Requirement :: The records come next. Copy all of them exactly.

(Stored data entries)
□ □ □ □

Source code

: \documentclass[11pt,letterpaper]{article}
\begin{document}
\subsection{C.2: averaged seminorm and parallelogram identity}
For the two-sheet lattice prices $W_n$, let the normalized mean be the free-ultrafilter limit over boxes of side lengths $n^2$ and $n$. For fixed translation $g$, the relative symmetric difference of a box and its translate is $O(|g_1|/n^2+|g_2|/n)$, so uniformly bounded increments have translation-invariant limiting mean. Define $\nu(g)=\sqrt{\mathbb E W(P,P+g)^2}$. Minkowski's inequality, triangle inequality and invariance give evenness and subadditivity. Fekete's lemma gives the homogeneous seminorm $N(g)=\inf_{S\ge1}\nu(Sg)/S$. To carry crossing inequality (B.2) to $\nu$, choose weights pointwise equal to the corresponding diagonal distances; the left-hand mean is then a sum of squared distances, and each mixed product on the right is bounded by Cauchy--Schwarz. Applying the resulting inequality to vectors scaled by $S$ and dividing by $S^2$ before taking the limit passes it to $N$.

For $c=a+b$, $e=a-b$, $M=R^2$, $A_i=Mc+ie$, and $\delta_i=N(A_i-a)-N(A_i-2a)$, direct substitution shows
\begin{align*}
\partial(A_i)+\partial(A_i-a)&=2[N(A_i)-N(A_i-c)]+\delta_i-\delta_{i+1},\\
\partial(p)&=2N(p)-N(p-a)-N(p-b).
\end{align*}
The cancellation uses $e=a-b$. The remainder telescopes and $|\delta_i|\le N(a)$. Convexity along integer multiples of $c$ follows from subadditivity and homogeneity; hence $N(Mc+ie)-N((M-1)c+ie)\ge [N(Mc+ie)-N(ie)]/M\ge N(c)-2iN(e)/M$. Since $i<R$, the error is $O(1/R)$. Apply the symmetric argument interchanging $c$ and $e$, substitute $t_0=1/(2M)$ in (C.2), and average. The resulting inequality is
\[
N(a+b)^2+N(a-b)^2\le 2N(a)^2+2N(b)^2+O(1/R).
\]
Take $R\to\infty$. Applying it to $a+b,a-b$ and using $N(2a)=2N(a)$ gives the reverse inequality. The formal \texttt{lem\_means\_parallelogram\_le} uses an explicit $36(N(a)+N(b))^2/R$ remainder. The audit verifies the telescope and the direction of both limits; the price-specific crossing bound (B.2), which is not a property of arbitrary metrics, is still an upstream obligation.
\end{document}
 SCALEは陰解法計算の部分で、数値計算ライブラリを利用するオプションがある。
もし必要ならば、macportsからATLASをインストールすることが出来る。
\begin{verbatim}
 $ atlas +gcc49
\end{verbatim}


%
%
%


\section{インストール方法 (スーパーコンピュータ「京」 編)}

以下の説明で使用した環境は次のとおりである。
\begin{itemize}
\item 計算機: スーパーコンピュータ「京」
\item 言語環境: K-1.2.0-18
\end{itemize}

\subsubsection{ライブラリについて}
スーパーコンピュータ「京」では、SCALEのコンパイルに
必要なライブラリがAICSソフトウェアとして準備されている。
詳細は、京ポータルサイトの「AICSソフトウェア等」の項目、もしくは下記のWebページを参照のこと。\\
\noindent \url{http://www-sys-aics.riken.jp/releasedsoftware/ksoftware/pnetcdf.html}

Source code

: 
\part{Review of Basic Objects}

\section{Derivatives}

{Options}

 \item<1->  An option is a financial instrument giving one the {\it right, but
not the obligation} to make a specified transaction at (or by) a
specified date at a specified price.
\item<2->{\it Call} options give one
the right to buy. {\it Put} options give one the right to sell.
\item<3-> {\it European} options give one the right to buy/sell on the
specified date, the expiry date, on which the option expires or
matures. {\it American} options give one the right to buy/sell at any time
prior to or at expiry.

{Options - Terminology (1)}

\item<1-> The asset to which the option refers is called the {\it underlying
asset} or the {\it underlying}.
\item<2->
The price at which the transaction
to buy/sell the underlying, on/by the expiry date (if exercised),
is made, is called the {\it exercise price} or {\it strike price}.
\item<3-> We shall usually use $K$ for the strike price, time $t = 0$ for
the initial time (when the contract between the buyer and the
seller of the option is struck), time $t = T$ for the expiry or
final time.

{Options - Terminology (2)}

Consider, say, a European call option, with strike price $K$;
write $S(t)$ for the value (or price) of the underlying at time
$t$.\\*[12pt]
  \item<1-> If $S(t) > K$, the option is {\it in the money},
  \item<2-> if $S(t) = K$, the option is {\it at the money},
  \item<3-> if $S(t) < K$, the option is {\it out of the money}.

□ □ □ □

Answer to the exercise ::
Source code

: \documentclass[11pt,letterpaper]{article}
\begin{document}
\subsection{C.2: averaged seminorm and parallelogram identity}
For the two-sheet lattice prices $W_n$, let the normalized mean be the free-ultrafilter limit over boxes of side lengths $n^2$ and $n$. For fixed translation $g$, the relative symmetric difference of a box and its translate is $O(|g_1|/n^2+|g_2|/n)$, so uniformly bounded increments have translation-invariant limiting mean. Define $\nu(g)=\sqrt{\mathbb E W(P,P+g)^2}$. Minkowski's inequality, triangle inequality and invariance give evenness and subadditivity. Fekete's lemma gives the homogeneous seminorm $N(g)=\inf_{S\ge1}\nu(Sg)/S$. To carry crossing inequality (B.2) to $\nu$, choose weights pointwise equal to the corresponding diagonal distances; the left-hand mean is then a sum of squared distances, and each mixed product on the right is bounded by Cauchy--Schwarz. Applying the resulting inequality to vectors scaled by $S$ and dividing by $S^2$ before taking the limit passes it to $N$.

For $c=a+b$, $e=a-b$, $M=R^2$, $A_i=Mc+ie$, and $\delta_i=N(A_i-a)-N(A_i-2a)$, direct substitution shows
\begin{align*}
\partial(A_i)+\partial(A_i-a)&=2[N(A_i)-N(A_i-c)]+\delta_i-\delta_{i+1},\\
\partial(p)&=2N(p)-N(p-a)-N(p-b).
\end{align*}
The cancellation uses $e=a-b$. The remainder telescopes and $|\delta_i|\le N(a)$. Convexity along integer multiples of $c$ follows from subadditivity and homogeneity; hence $N(Mc+ie)-N((M-1)c+ie)\ge [N(Mc+ie)-N(ie)]/M\ge N(c)-2iN(e)/M$. Since $i<R$, the error is $O(1/R)$. Apply the symmetric argument interchanging $c$ and $e$, substitute $t_0=1/(2M)$ in (C.2), and average. The resulting inequality is
\[
N(a+b)^2+N(a-b)^2\le 2N(a)^2+2N(b)^2+O(1/R).
\]
Take $R\to\infty$. Applying it to $a+b,a-b$ and using $N(2a)=2N(a)$ gives the reverse inequality. The formal \texttt{lem\_means\_parallelogram\_le} uses an explicit $36(N(a)+N(b))^2/R$ remainder. The audit verifies the telescope and the direction of both limits; the price-specific crossing bound (B.2), which is not a property of arbitrary metrics, is still an upstream obligation.
\end{document}
 SCALEは陰解法計算の部分で、数値計算ライブラリを利用するオプションがある。
もし必要ならば、macportsからATLASをインストールすることが出来る。
\begin{verbatim}
 $ atlas +gcc49
\end{verbatim}


%
%
%


\section{インストール方法 (スーパーコンピュータ「京」 編)}

以下の説明で使用した環境は次のとおりである。
\begin{itemize}
\item 計算機: スーパーコンピュータ「京」
\item 言語環境: K-1.2.0-18
\end{itemize}

\subsubsection{ライブラリについて}
スーパーコンピュータ「京」では、SCALEのコンパイルに
必要なライブラリがAICSソフトウェアとして準備されている。
詳細は、京ポータルサイトの「AICSソフトウェア等」の項目、もしくは下記のWebページを参照のこと。\\
\noindent \url{http://www-sys-aics.riken.jp/releasedsoftware/ksoftware/pnetcdf.html}

Source code

: 
\part{Review of Basic Objects}

\section{Derivatives}

{Options}

 \item<1->  An option is a financial instrument giving one the {\it right, but
not the obligation} to make a specified transaction at (or by) a
specified date at a specified price.
\item<2->{\it Call} options give one
the right to buy. {\it Put} options give one the right to sell.
\item<3-> {\it European} options give one the right to buy/sell on the
specified date, the expiry date, on which the option expires or
matures. {\it American} options give one the right to buy/sell at any time
prior to or at expiry.

{Options - Terminology (1)}

\item<1-> The asset to which the option refers is called the {\it underlying
asset} or the {\it underlying}.
\item<2->
The price at which the transaction
to buy/sell the underlying, on/by the expiry date (if exercised),
is made, is called the {\it exercise price} or {\it strike price}.
\item<3-> We shall usually use $K$ for the strike price, time $t = 0$ for
the initial time (when the contract between the buyer and the
seller of the option is struck), time $t = T$ for the expiry or
final time.

{Options - Terminology (2)}

Consider, say, a European call option, with strike price $K$;
write $S(t)$ for the value (or price) of the underlying at time
$t$.\\*[12pt]
  \item<1-> If $S(t) > K$, the option is {\it in the money},
  \item<2-> if $S(t) = K$, the option is {\it at the money},
  \item<3-> if $S(t) < K$, the option is {\it out of the money}.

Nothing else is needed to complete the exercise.